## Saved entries
##########

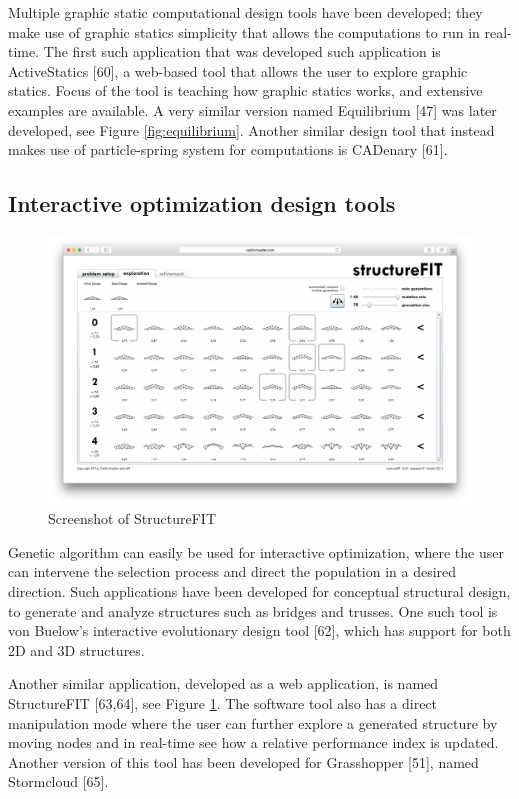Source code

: Multiple graphic static computational design tools have been developed; they make use of graphic statics simplicity that allows the computations to run in real-time. The first such application that was developed such application is ActiveStatics [60], a web-based tool that allows the user to explore graphic statics. Focus of the tool is teaching how graphic statics works, and extensive examples are available. A very similar version named Equilibrium [47] was later developed, see Figure \ref{fig:equilibrium}. Another similar design tool that instead makes use of particle-spring system for computations is CADenary [61].


\subsection{Interactive optimization design tools}

\begin{figure}
  \includegraphics[width=350pt]{graphics/structurefit.png}
  \caption{Screenshot of StructureFIT}
  \label{fig:structurefit}
\end{figure}

Genetic algorithm can easily be used for interactive optimization, where the user can intervene the selection process and direct the population in a desired direction. Such applications have been developed for conceptual structural design, to generate and analyze structures such as bridges and trusses. One such tool is von Buelow’s interactive evolutionary design tool [62], which has support for both 2D and 3D structures.

Another similar application, developed as a web application, is named StructureFIT [63,64], see Figure \ref{fig:structurefit}. The software tool also has a direct manipulation mode where the user can further explore a generated structure by moving nodes and in real-time see how a relative performance index is updated. Another version of this tool has been developed for Grasshopper [51], named Stormcloud [65].

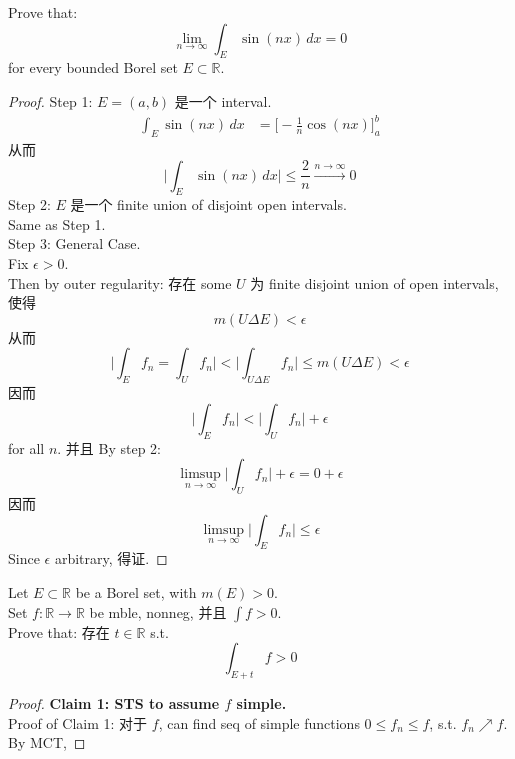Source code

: \documentclass[lang=cn,11pt]{elegantbook}
\begin{document}
\begin{example}
    Prove that: \[
    \lim_{n\to \infty} \int_E \sin (nx)\, dx = 0
    \]for every bounded Borel set $E \subset \mathbb{R}$.\\
\begin{proof}
    Step 1: $E = (a,b)$ 是一个 interval.\\
    \begin{align*}
        \int_E \sin (nx)\,d x  & = \bigg[ -\frac{1}{n} \cos (nx)   \bigg]_a^b
    \end{align*}
    从而 \[
       \bigg|   \int_E \sin (nx)\,d x  \bigg| \leq \frac{2}{n} \overset{n\to \infty}{\longrightarrow } 0
    \]
    Step 2: $E$ 是一个 finite union of disjoint open intervals.\\
    Same as Step 1.\\
    Step 3: General Case.\\
    Fix $\epsilon > 0$.\\
    Then by outer regularity: 存在 some $U$ 为 finite disjoint union of open intervals, 使得 \[
    m(U \Delta E ) < \epsilon
    \]
    从而 \[
\bigg| \int_E f_n = \int_U f_n   \bigg| < \bigg|\int_{U \Delta E} f_n\bigg| \leq m(U \Delta E) < \epsilon
    \]因而\[
 \bigg|\int_{ E} f_n\bigg|  <   \bigg|\int_{ U} f_n\bigg| + \epsilon
    \]for all $n$. 并且 By step 2: \[
    \limsup_{n\to \infty} \bigg | \int _U f_n \bigg| + \epsilon = 0 + \epsilon
    \]
    因而 \[    \limsup_{n\to \infty} \bigg | \int _E f_n \bigg| \leq \epsilon \]
    Since $\epsilon$ arbitrary, 得证.
\end{proof}
\end{example}






\begin{example}
    Let $E \subset \mathbb{R}$ be a Borel set, with $m(E) > 0$.\\
    Set $f: \mathbb{R}\to \mathbb{R}$ be mble, nonneg, 并且 $\int f > 0$.\\
    Prove that: 存在 $t \in \mathbb{R}$ s.t. $$\int_{E + t} f > 0$$
    \begin{proof}
\textbf{Claim 1: STS to assume $f$ simple.}\\
Proof of Claim 1: 对于 $f$, can find seq of simple functions $0 \leq f_n \leq f$, s.t. $f_n \nearrow f$.\\
By MCT, 
    \end{proof}
\end{example}
\end{document}
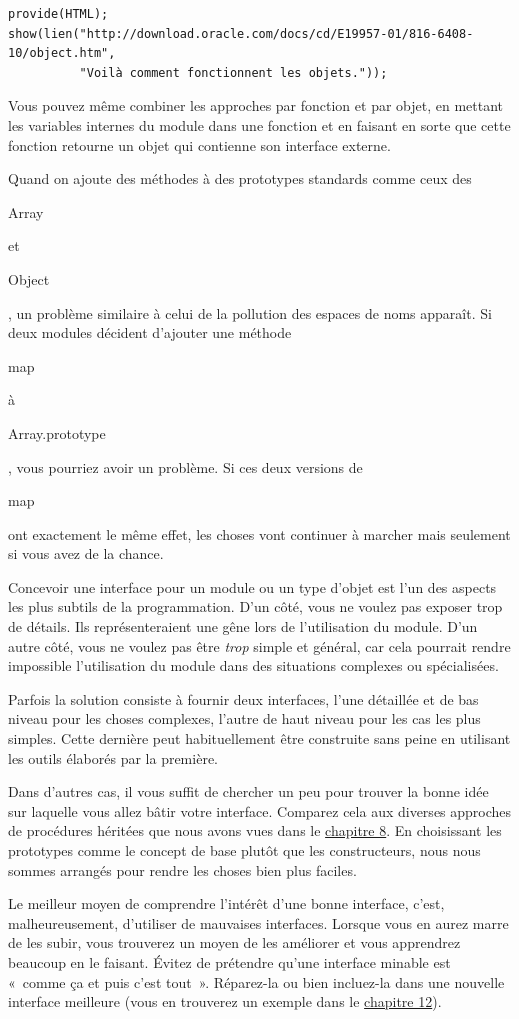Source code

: \documentclass{FramateX}
\renewcommand{\texttt}[1]{\begin{sffamily}{#1}\end{sffamily}}
\begin{document}
\begin{lstlisting}
provide(HTML);
show(lien("http://download.oracle.com/docs/cd/E19957-01/816-6408-10/object.htm",
          "Voilà comment fonctionnent les objets."));
\end{lstlisting}
Vous pouvez même combiner les approches par fonction et par objet, en
mettant les variables internes du module dans une fonction et en faisant
en sorte que cette fonction retourne un objet qui contienne son
interface externe.

\begin{center}\end{center}

Quand on ajoute des méthodes à des prototypes standards comme ceux des
\texttt{Array} et \texttt{Object}, un problème similaire à celui de la
pollution des espaces de noms apparaît. Si deux modules décident
d'ajouter une méthode \texttt{map} à \texttt{Array.prototype}, vous
pourriez avoir un problème. Si ces deux versions de \texttt{map} ont
exactement le même effet, les choses vont continuer à marcher mais
seulement si vous avez de la chance.

\begin{center}\end{center}

Concevoir une interface pour un module ou un type d'objet est l'un des
aspects les plus subtils de la programmation. D'un côté, vous ne voulez
pas exposer trop de détails. Ils représenteraient une gêne lors de
l'utilisation du module. D'un autre côté, vous ne voulez pas être
\emph{trop} simple et général, car cela pourrait rendre impossible
l'utilisation du module dans des situations complexes ou spécialisées.

Parfois la solution consiste à fournir deux interfaces, l'une détaillée
et de bas niveau pour les choses complexes, l'autre de haut niveau pour
les cas les plus simples. Cette dernière peut habituellement être
construite sans peine en utilisant les outils élaborés par la première.

Dans d'autres cas, il vous suffit de chercher un peu pour trouver la
bonne idée sur laquelle vous allez bâtir votre interface. Comparez cela
aux diverses approches de procédures héritées que nous avons vues dans
le \href{chapter8.html}{chapitre 8}. En choisissant les prototypes comme
le concept de base plutôt que les constructeurs, nous nous sommes
arrangés pour rendre les choses bien plus faciles.

Le meilleur moyen de comprendre l'intérêt d'une bonne interface, c'est,
malheureusement, d'utiliser de mauvaises interfaces. Lorsque vous en
aurez marre de les subir, vous trouverez un moyen de les améliorer et
vous apprendrez beaucoup en le faisant. Évitez de prétendre qu'une
interface minable est «~comme ça et puis c'est tout~». Réparez-la ou
bien incluez-la dans une nouvelle interface meilleure (vous en trouverez
un exemple dans le \href{chapter12.html}{chapitre 12}).
\end{document}
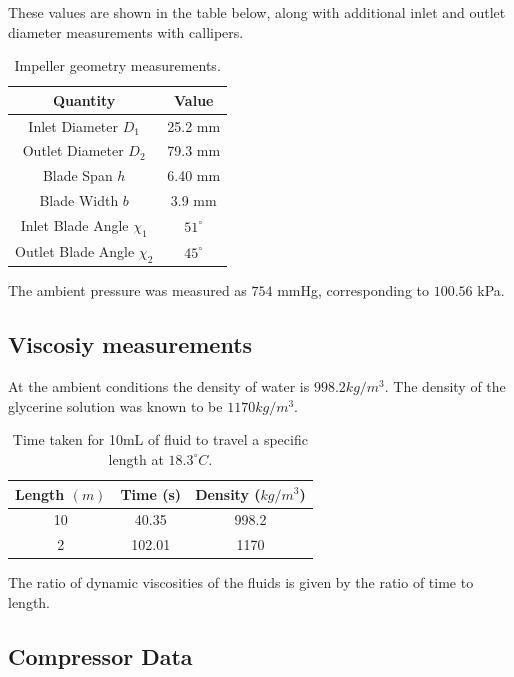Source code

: \documentclass{article}
\begin{document}
These values are shown in the table below, along with additional inlet and outlet diameter measurements with callipers.

\begin{table}[H]
    \centering
    \begin{tabular}{|c|c|}
        \hline
        \textbf{Quantity} & \textbf{Value} \\
        \hline
        Inlet Diameter $D_1$ & 25.2 mm \\
        Outlet Diameter $D_2$ & 79.3 mm \\
        Blade Span $h$ & 6.40 mm \\
        Blade Width $b$ & 3.9 mm \\
        Inlet Blade Angle $\chi_1$ & $51^\circ$ \\
        Outlet Blade Angle $\chi_2$ & $45^\circ$ \\
        \hline
    \end{tabular}
    \caption{Impeller geometry measurements.}
    \label{tab:impeller_geometry}
\end{table}

The ambient pressure was measured as $754$ mmHg, corresponding to $100.56$ kPa.

\subsection{Viscosiy measurements}

At the ambient conditions the density of water is $998.2 kg/m^3$.
The density of the glycerine solution was known to be $1170 kg/m^3$.

\begin{table}[H]
    \centering
    \begin{tabular}{|c|c|c|}
        \hline
        \textbf{Length} $(m)$ & \textbf{Time} (s) & \textbf{Density} ($kg/m^3$) \\
        \hline
        10 & 40.35 & 998.2 \\
        2 & 102.01 & 1170 \\
        \hline
    \end{tabular}
    \caption{Time taken for 10mL of fluid to travel a specific length at $18.3^\circ C.$}
    \label{tab:viscosity}
\end{table}

The ratio of dynamic viscosities of the fluids is given by the ratio of time to length.

\subsection{Compressor Data}
\end{document}

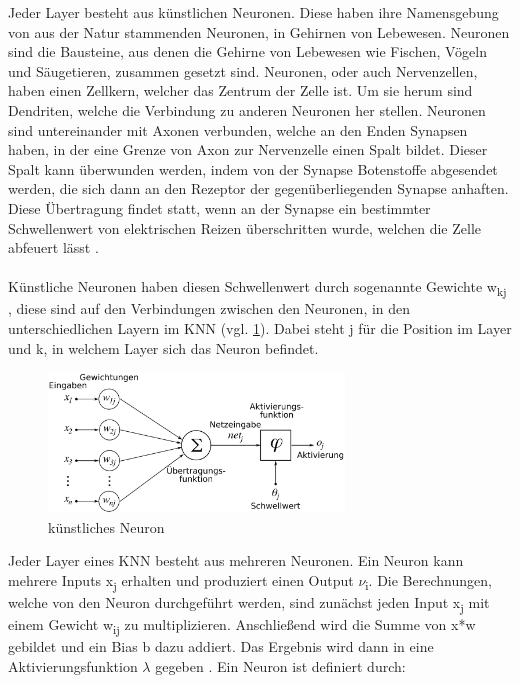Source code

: \documentclass{llncs}
\begin{document}
Jeder Layer besteht aus künstlichen Neuronen. Diese haben ihre Namensgebung von aus der Natur stammenden Neuronen, in Gehirnen von Lebewesen. Neuronen sind die Bausteine, aus denen die Gehirne von Lebewesen wie Fischen, Vögeln und Säugetieren, zusammen gesetzt sind. Neuronen, oder auch Nervenzellen, haben einen Zellkern, welcher das Zentrum der Zelle ist. Um sie herum sind Dendriten, welche die Verbindung zu anderen Neuronen her stellen. Neuronen sind untereinander mit Axonen verbunden, welche an den Enden Synapsen haben, in der eine Grenze von Axon zur Nervenzelle einen Spalt bildet. Dieser Spalt kann überwunden werden, indem von der Synapse Botenstoffe abgesendet werden, die sich dann an den Rezeptor der gegenüberliegenden Synapse anhaften. Diese Übertragung findet statt, wenn an der Synapse ein bestimmter Schwellenwert von elektrischen Reizen überschritten wurde, welchen die Zelle abfeuert lässt \cite{neuralnet}.
\\\\
Künstliche Neuronen haben diesen Schwellenwert durch sogenannte Gewichte w\textsubscript{kj} , diese sind auf den Verbindungen zwischen den Neuronen, in den unterschiedlichen Layern im KNN (vgl. \ref{fig:Bild2}). Dabei steht j für die Position im Layer und k, in welchem Layer sich das Neuron befindet.
\begin{figure}[htbp] 
	\centering
	\includegraphics[width=0.7\textwidth]{Neuron.png}
	\caption{künstliches Neuron}
	\label{fig:Bild2}
\end{figure}
Jeder Layer eines KNN besteht aus mehreren Neuronen. Ein Neuron kann mehrere Inputs x\textsubscript{j} erhalten und produziert einen Output $\nu$\textsubscript{i}. Die Berechnungen, welche von den Neuron durchgeführt werden, sind zunächst jeden Input x\textsubscript{j} mit einem Gewicht w\textsubscript{ij} zu multiplizieren. Anschließend wird die Summe von x*w gebildet und ein Bias b dazu addiert. Das Ergebnis wird dann in eine Aktivierungsfunktion $\lambda$ gegeben \cite{neuralnet}. Ein Neuron ist definiert durch:
\\\\
\end{document}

##########

## WHAT IS REQUIRED
How many lines of the entries hold the word "faisant"? Respond with the number alone.

## SOLUTION TO THIS TASK
2